The complaint was filed in the Lake Superior Court on Dec. 8.

It alleged that city officials violated the plaintiffs’ (four Hobart residents) due process rights when they approved rezoning hundreds of acres of land over the past few years.

According to the complaint, the plaintiffs are now asking the court to vacate the city officials’ actions.

David Dearing, an Indianapolis environmental and land use attorney representing the plaintiffs, did not immediately respond to comment.

An official with the Hobart Plan Commission told The Indiana Lawyer the commission has no comment on the pending litigation.

According to court documents obtained by an Indiana Supreme Court official, Hobart first approved rezoning 155 acres of residential area in Ross Township in 2022 before approving two more rezoning permits in the area this year.
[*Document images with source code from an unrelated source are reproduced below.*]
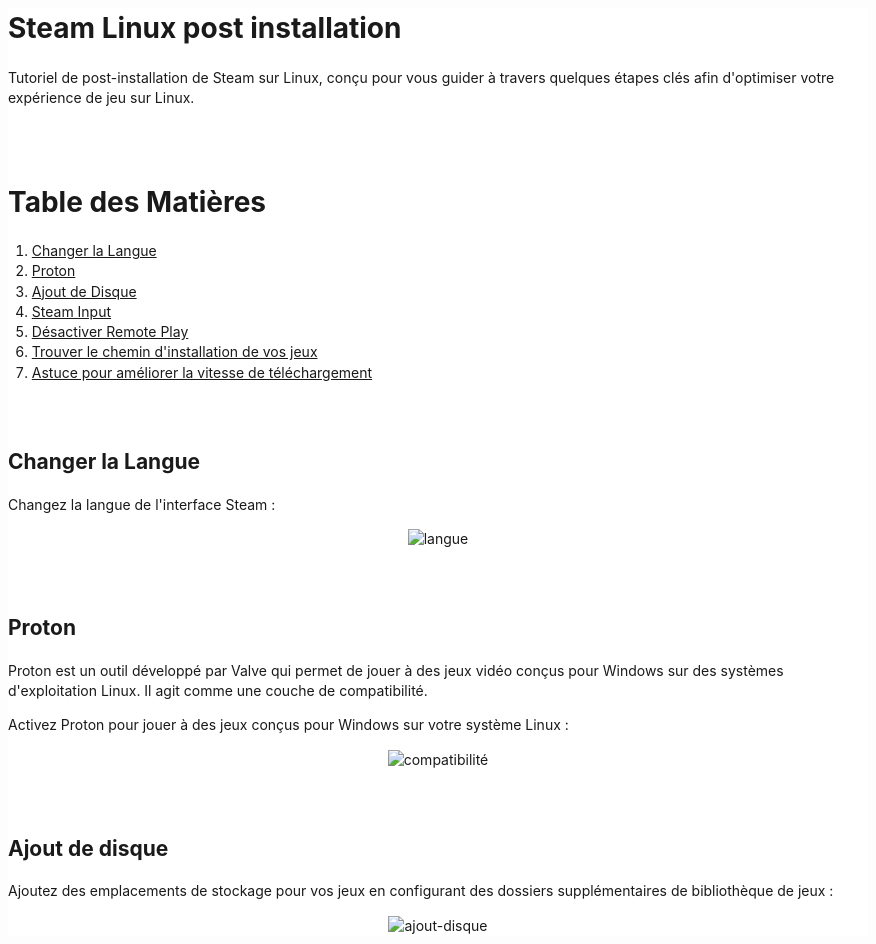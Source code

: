 # Steam Linux post installation

Tutoriel de post-installation de Steam sur Linux, conçu pour vous guider à travers quelques étapes clés afin d'optimiser votre expérience de jeu sur Linux.

<br>

# Table des Matières

1. [Changer la Langue](#changer-la-langue)
2. [Proton](#proton)
3. [Ajout de Disque](#ajout-de-disque)
4. [Steam Input](#steam-input)
5. [Désactiver Remote Play](#désactiver-remote-play)
6. [Trouver le chemin d'installation de vos jeux](#trouver-le-chemin-dinstallation-de-vos-jeux)
7. [Astuce pour améliorer la vitesse de téléchargement](#user-content-astuce-pour-améliorer-la-vitesse-de-téléchargement)

<br>

## Changer la Langue

Changez la langue de l'interface Steam :

<p align="center">
  <img width="850" src="https://codeberg.org/Gaming-Linux-FR/steam-post-install/raw/branch/main/Steam%20langue.png" alt="langue">
</p>

<br>

## Proton

Proton est un outil développé par Valve qui permet de jouer à des jeux vidéo conçus pour Windows sur des systèmes d'exploitation Linux. Il agit comme une couche de compatibilité.

Activez Proton pour jouer à des jeux conçus pour Windows sur votre système Linux :

<p align="center">
  <img width="850" src="https://codeberg.org/Gaming-Linux-FR/steam-post-install/raw/branch/main/Steam%20compatibilit%C3%A9.png" alt="compatibilité">
</p>

<br>

## Ajout de disque

Ajoutez des emplacements de stockage pour vos jeux en configurant des dossiers supplémentaires de bibliothèque de jeux :

<p align="center">
  <img width="850" src="https://codeberg.org/Gaming-Linux-FR/steam-post-install/raw/branch/main/Steam%20ajout%20de%20disque.png" alt="ajout-disque">
</p>
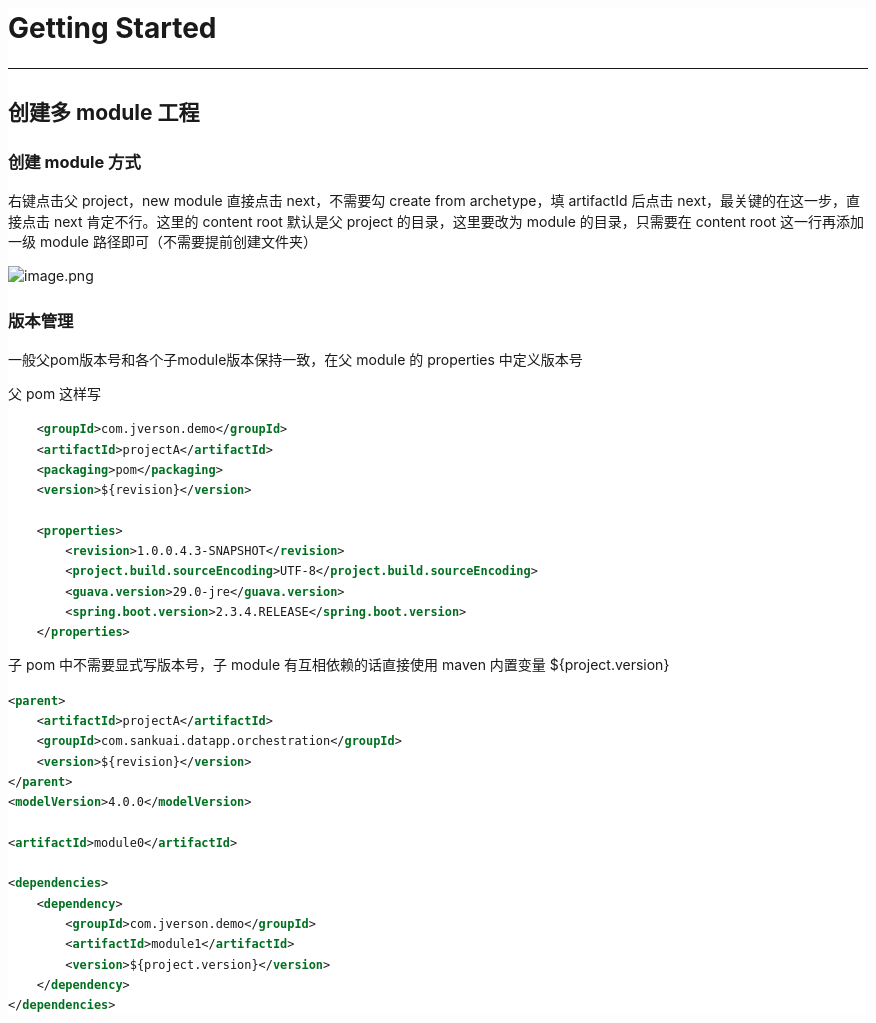 # Getting Started
---

## 创建多 module 工程

### 创建 module 方式

右键点击父 project，new module 直接点击 next，不需要勾 create from archetype，填 artifactId 后点击 next，最关键的在这一步，直接点击 next 肯定不行。这里的 content root 默认是父 project 的目录，这里要改为 module 的目录，只需要在 content root 这一行再添加一级 module 路径即可（不需要提前创建文件夹）

![image.png](https://images.zenhubusercontent.com/5b83aeb622e474383b984d11/4f016e86-1bc4-4908-bf9e-d241d08631cf)

### 版本管理

一般父pom版本号和各个子module版本保持一致，在父 module 的 properties 中定义版本号

父 pom 这样写

```xml
    <groupId>com.jverson.demo</groupId>
    <artifactId>projectA</artifactId>
    <packaging>pom</packaging>
    <version>${revision}</version>

    <properties>
        <revision>1.0.0.4.3-SNAPSHOT</revision>
        <project.build.sourceEncoding>UTF-8</project.build.sourceEncoding>
        <guava.version>29.0-jre</guava.version>
        <spring.boot.version>2.3.4.RELEASE</spring.boot.version>
    </properties>
```

子 pom 中不需要显式写版本号，子 module 有互相依赖的话直接使用 maven 内置变量 ${project.version}

```xml
<parent>
    <artifactId>projectA</artifactId>
    <groupId>com.sankuai.datapp.orchestration</groupId>
    <version>${revision}</version>
</parent>
<modelVersion>4.0.0</modelVersion>

<artifactId>module0</artifactId>

<dependencies>
    <dependency>
        <groupId>com.jverson.demo</groupId>
        <artifactId>module1</artifactId>
        <version>${project.version}</version>
    </dependency>
</dependencies>
```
In total, the city approved rezoning about 700 acres of R-3 residential land into M-1 light industrial property.

According to the plan commission official, property near 61st and Colorado streets was rezoned specifically for a new data center.
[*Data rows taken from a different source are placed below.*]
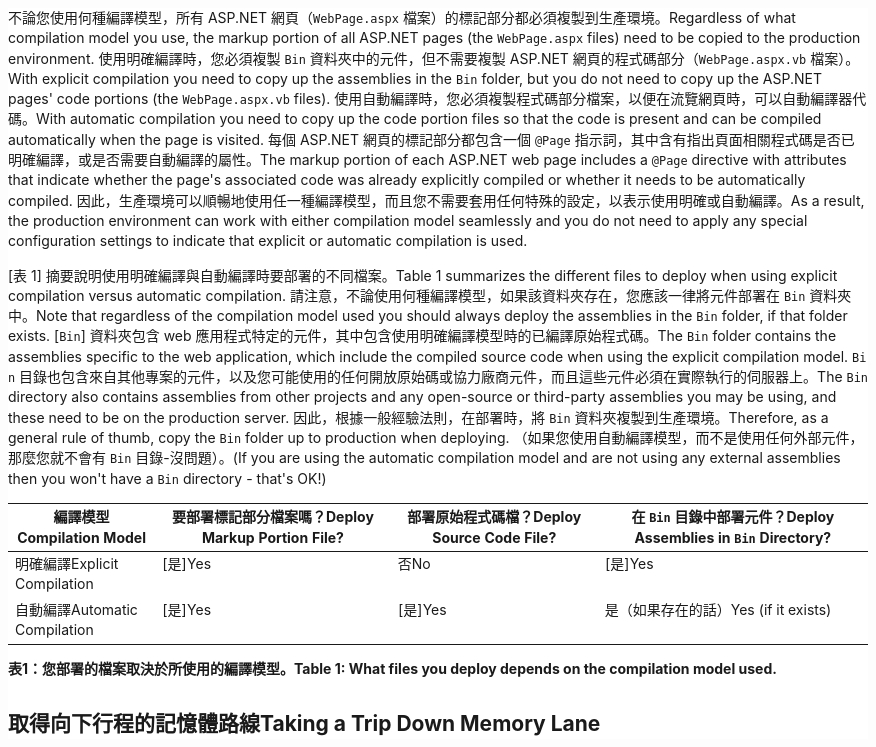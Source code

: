 <span data-ttu-id="d8a3f-128">不論您使用何種編譯模型，所有 ASP.NET 網頁（`WebPage.aspx` 檔案）的標記部分都必須複製到生產環境。</span><span class="sxs-lookup"><span data-stu-id="d8a3f-128">Regardless of what compilation model you use, the markup portion of all ASP.NET pages (the `WebPage.aspx` files) need to be copied to the production environment.</span></span> <span data-ttu-id="d8a3f-129">使用明確編譯時，您必須複製 `Bin` 資料夾中的元件，但不需要複製 ASP.NET 網頁的程式碼部分（`WebPage.aspx.vb` 檔案）。</span><span class="sxs-lookup"><span data-stu-id="d8a3f-129">With explicit compilation you need to copy up the assemblies in the `Bin` folder, but you do not need to copy up the ASP.NET pages' code portions (the `WebPage.aspx.vb` files).</span></span> <span data-ttu-id="d8a3f-130">使用自動編譯時，您必須複製程式碼部分檔案，以便在流覽網頁時，可以自動編譯器代碼。</span><span class="sxs-lookup"><span data-stu-id="d8a3f-130">With automatic compilation you need to copy up the code portion files so that the code is present and can be compiled automatically when the page is visited.</span></span> <span data-ttu-id="d8a3f-131">每個 ASP.NET 網頁的標記部分都包含一個 `@Page` 指示詞，其中含有指出頁面相關程式碼是否已明確編譯，或是否需要自動編譯的屬性。</span><span class="sxs-lookup"><span data-stu-id="d8a3f-131">The markup portion of each ASP.NET web page includes a `@Page` directive with attributes that indicate whether the page's associated code was already explicitly compiled or whether it needs to be automatically compiled.</span></span> <span data-ttu-id="d8a3f-132">因此，生產環境可以順暢地使用任一種編譯模型，而且您不需要套用任何特殊的設定，以表示使用明確或自動編譯。</span><span class="sxs-lookup"><span data-stu-id="d8a3f-132">As a result, the production environment can work with either compilation model seamlessly and you do not need to apply any special configuration settings to indicate that explicit or automatic compilation is used.</span></span>

<span data-ttu-id="d8a3f-133">[表 1] 摘要說明使用明確編譯與自動編譯時要部署的不同檔案。</span><span class="sxs-lookup"><span data-stu-id="d8a3f-133">Table 1 summarizes the different files to deploy when using explicit compilation versus automatic compilation.</span></span> <span data-ttu-id="d8a3f-134">請注意，不論使用何種編譯模型，如果該資料夾存在，您應該一律將元件部署在 `Bin` 資料夾中。</span><span class="sxs-lookup"><span data-stu-id="d8a3f-134">Note that regardless of the compilation model used you should always deploy the assemblies in the `Bin` folder, if that folder exists.</span></span> <span data-ttu-id="d8a3f-135">[`Bin`] 資料夾包含 web 應用程式特定的元件，其中包含使用明確編譯模型時的已編譯原始程式碼。</span><span class="sxs-lookup"><span data-stu-id="d8a3f-135">The `Bin` folder contains the assemblies specific to the web application, which include the compiled source code when using the explicit compilation model.</span></span> <span data-ttu-id="d8a3f-136">`Bin` 目錄也包含來自其他專案的元件，以及您可能使用的任何開放原始碼或協力廠商元件，而且這些元件必須在實際執行的伺服器上。</span><span class="sxs-lookup"><span data-stu-id="d8a3f-136">The `Bin` directory also contains assemblies from other projects and any open-source or third-party assemblies you may be using, and these need to be on the production server.</span></span> <span data-ttu-id="d8a3f-137">因此，根據一般經驗法則，在部署時，將 `Bin` 資料夾複製到生產環境。</span><span class="sxs-lookup"><span data-stu-id="d8a3f-137">Therefore, as a general rule of thumb, copy the `Bin` folder up to production when deploying.</span></span> <span data-ttu-id="d8a3f-138">（如果您使用自動編譯模型，而不是使用任何外部元件，那麼您就不會有 `Bin` 目錄-沒問題）。</span><span class="sxs-lookup"><span data-stu-id="d8a3f-138">(If you are using the automatic compilation model and are not using any external assemblies then you won't have a `Bin` directory - that's OK!)</span></span>

| <span data-ttu-id="d8a3f-139">**編譯模型**</span><span class="sxs-lookup"><span data-stu-id="d8a3f-139">**Compilation Model**</span></span> | <span data-ttu-id="d8a3f-140">**要部署標記部分檔案嗎？**</span><span class="sxs-lookup"><span data-stu-id="d8a3f-140">**Deploy Markup Portion File?**</span></span> | <span data-ttu-id="d8a3f-141">**部署原始程式碼檔？**</span><span class="sxs-lookup"><span data-stu-id="d8a3f-141">**Deploy Source Code File?**</span></span> | <span data-ttu-id="d8a3f-142">**在 `Bin` 目錄中部署元件？**</span><span class="sxs-lookup"><span data-stu-id="d8a3f-142">**Deploy Assemblies in `Bin` Directory?**</span></span> |
| --- | --- | --- | --- |
| <span data-ttu-id="d8a3f-143">明確編譯</span><span class="sxs-lookup"><span data-stu-id="d8a3f-143">Explicit Compilation</span></span> | <span data-ttu-id="d8a3f-144">[是]</span><span class="sxs-lookup"><span data-stu-id="d8a3f-144">Yes</span></span> | <span data-ttu-id="d8a3f-145">否</span><span class="sxs-lookup"><span data-stu-id="d8a3f-145">No</span></span> | <span data-ttu-id="d8a3f-146">[是]</span><span class="sxs-lookup"><span data-stu-id="d8a3f-146">Yes</span></span> |
| <span data-ttu-id="d8a3f-147">自動編譯</span><span class="sxs-lookup"><span data-stu-id="d8a3f-147">Automatic Compilation</span></span> | <span data-ttu-id="d8a3f-148">[是]</span><span class="sxs-lookup"><span data-stu-id="d8a3f-148">Yes</span></span> | <span data-ttu-id="d8a3f-149">[是]</span><span class="sxs-lookup"><span data-stu-id="d8a3f-149">Yes</span></span> | <span data-ttu-id="d8a3f-150">是（如果存在的話）</span><span class="sxs-lookup"><span data-stu-id="d8a3f-150">Yes (if it exists)</span></span> |

<span data-ttu-id="d8a3f-151">**表1：您部署的檔案取決於所使用的編譯模型。**</span><span class="sxs-lookup"><span data-stu-id="d8a3f-151">**Table 1: What files you deploy depends on the compilation model used.**</span></span>

## <a name="taking-a-trip-down-memory-lane"></a><span data-ttu-id="d8a3f-152">取得向下行程的記憶體路線</span><span class="sxs-lookup"><span data-stu-id="d8a3f-152">Taking a Trip Down Memory Lane</span></span>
Last month, Hobart announced it had reached an agreement with Amazon to develop a next-generation data center in the city.

Inside INdiana Business reported that Mayor Josh Huddleston said the project would provide tens of millions of dollars of revenue for the city and would create thousands of construction jobs for local workers and “close to a thousand” long-term jobs.

“We sought to find good, strong development to kind of offset those losses, so that we didn’t have to turn to our residents and put everything back on the backs of our residents,” Huddlestun said in November. “And as luck would have it, we were able to engage with a good partner like Amazon.”

The plan commission official said on Tuesday that construction has not begun on the data center and that a full site plan has not yet been approved by the city.

At several hearings for some of the proposed ordinances in 2022 and earlier this year, an “overwhelming number of residents present voiced significant opposition to the rezoning,” the complaint stated.

However, the plan commission still voted to send the proposed rezoning ordinances to the city council for final approval.

At the council’s various hearings on the individual rezoning matters, demonstrators were present, but according to the complaint, the council did not allow them to speak until after it had voted to approve rezoning.

Now, the plaintiffs argue that the construction of the data center on the rezoned property will damage their property values and their use and enjoyment of their properties.

The case is Angelita Soriano, Albina Venegas-Roman, Barbara Koteles, and Joseph Conn v. City of Hobart Plan Commission and Common Council of the City of Hobart, Indiana. (45D11-2512-MI-000644)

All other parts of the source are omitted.